After a couple of weeks in Berlin having fun showing off our pride and joy in the sumptuous S6L and picking the brains of our genius German and Swiss audio chums, we had to pack it all in the van again. Next stop Paris. I got time off for bad behavior and skedaddled to the flughafen whilst Chris and Ansgar shared the driving duties. Parking the van for the weekend at Chris’s roadie retreat in Belgium, Ansgar flew home and Chris put on his weekend clogs. If you’ve just stumbled on this and have no clue what the frequency I’m going on about; the back-story starts here.
Presenting to French Roadie Société
Chris and I reconvened bright and early the next Monday in the plush warehouse/office/rehearsal facility of DuShow quite close to CDG. We were joined for our Paris sojourn by our suave Avid audio colleague Joffrey, Southern Euro sales colleagues Seb and Jean-Gab and our Best Audio partner—somewhat confusingly—also a Seb. I have to be really careful when I’m sending an email to one Seb gossiping about the other that I don’t get my Sebs in a twist. We were also honored by the presence of the head honcho of Avid Audio in EMEA, Tim H.—the only MBA exec I know who gets stuck in and helps load the van! Maybe (and don’t mention it in the boardroom because it’s a secret) it’s because before he got all genius with a spreadsheet and went to exec school he toured as a FOH/monitor engineer. Just shows you can take a roadie, educate him, put him in a good suit and all the rest, but one sniff of a van and some gear to be loaded, instinct kicks in and a microsecond later he’s pushing a flight case up a ramp before you can say “jumpin’ Jack Flash.”

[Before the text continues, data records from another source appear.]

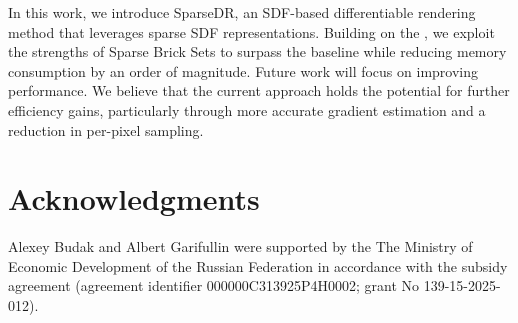 \documentclass{article}
\begin{document}
In this work, we introduce SparseDR, an SDF-based differentiable rendering method that leverages sparse SDF representations. Building on the \cite{DRSDF24}, we exploit the strengths of Sparse Brick Sets to surpass the baseline while reducing memory consumption by an order of magnitude. Future work will focus on improving performance. We believe that the current approach holds the potential for further efficiency gains, particularly through more accurate gradient estimation and a reduction in per-pixel sampling.

\section*{Acknowledgments}

Alexey Budak and Albert Garifullin were supported by the The Ministry of Economic Development of the Russian Federation in accordance with the subsidy agreement (agreement identifier 000000C313925P4H0002; grant No 139-15-2025-012).



\end{document}
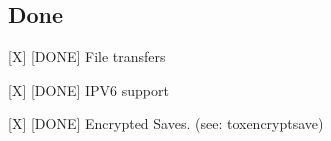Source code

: \subsection*{Done}


\begin{DoxyItemize}
\item \mbox{[}X\mbox{]} \mbox{[}D\+O\+N\+E\mbox{]} File transfers
\item \mbox{[}X\mbox{]} \mbox{[}D\+O\+N\+E\mbox{]} I\+P\+V6 support
\item \mbox{[}X\mbox{]} \mbox{[}D\+O\+N\+E\mbox{]} Encrypted Saves. (see\+: toxencryptsave) 
\end{DoxyItemize}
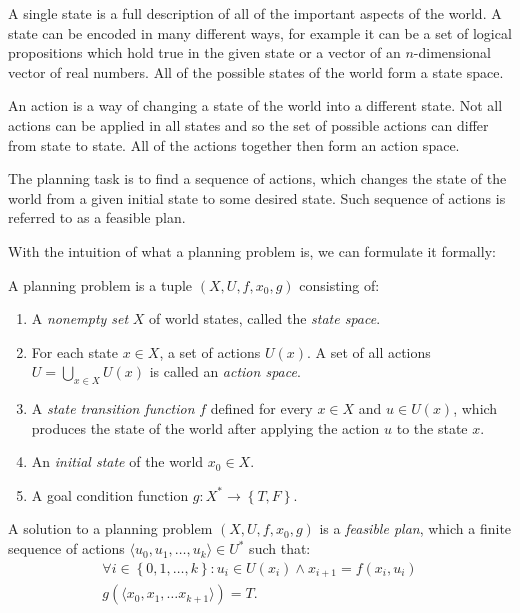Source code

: A single state is a full description of all of the important aspects of the world. A state can be encoded in many different ways, for example it can be a set of logical propositions which hold true in the given state or a vector of an $n$-dimensional vector of real numbers. All of the possible states of the world form a state space.

An action is a way of changing a state of the world into a different state. Not all actions can be applied in all states and so the set of possible actions can differ from state to state. All of the actions together then form an action space.

The planning task is to find a sequence of actions, which changes the state of the world from a given initial state to some desired state. Such sequence of actions is referred to as a feasible plan.

With the intuition of what a planning problem is, we can formulate it formally:

\begin{defn}
	\label{def:basic_planning_problem}
	A planning problem is a tuple $\left(X, U, f, x_0, g\right)$ consisting of:
	
	\begin{enumerate}
		\item A \textit{nonempty set} $X$ of world states, called the \textit{state space}.
		\item For each state $x\in X$, a set of actions $U(x)$.  A set of all actions $U=\bigcup\limits_{x\in X} U(x)$ is called an \textit{action space}.
		\item A \textit{state transition function} $f$ defined for every $x\in X$ and $u\in U(x)$, which produces the state of the world after applying the action $u$ to the state $x$.
		\item An \textit{initial state} of the world $x_0\in X$.
		\item A goal condition function $g: X^* \rightarrow \left\{T,F\right\}$.
	\end{enumerate}
\end{defn}

\begin{defn}
	A solution to a planning problem $\left(X, U, f, x_0, g\right)$ is a \textit{feasible plan}, which a finite sequence of actions $\langle u_0, u_1, \ldots, u_k\rangle\in U^*$ such that:	
	\begin{gather*}
		\forall i \in \left\{0,1,\ldots,k\right\}: u_i\in U(x_i) \wedge x_{i+1}=f(x_i, u_i) \\
		g(\langle x_0, x_1, \ldots x_{k+1} \rangle)=T.
	\end{gather*}
\end{defn}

I have to say we were really looking forward to this one. I’ve got some good friends in France and I was looking forward to their input and opinions. I wasn’t disappointed! We all had some intense conversations over the next couple of days. Not that I could understand everything. You see an interesting twist in this week’s roadie-tour hang out was the fact that we had to conduct proceedings in French. Up until this point Chris and I had been tag-teaming the demo/presentation/chat in English with occasional bits of translation by local colleagues. Now, I studied French along with everyone else my age at school, but I grew up in a pretty rough area of Scotland. Schools with windows, rather than wooden boards where there had once been windows, were considered elitist. You can imagine standing up in front of a class of riotous, hormone-crazed, radg-wee-heid-the-ba’s, jeering and baying for blood if you used even a slight French accent whilst subjugating verbs, was a little challenging. So my French extends to mumbling something about the book being on the table and asking what hour it is. Neither of those had come up much in our previous discussions, so in somewhat of a role reversal, I had to leave all the talking up to Chris. French is the second of his myriad tongues and he seemed to hit the spot. There was a lot of nodding over the next couple of days and some of the crème de la crème of French Roadie société passed by plein of interesting ideas and they all gave us a very positive réaction.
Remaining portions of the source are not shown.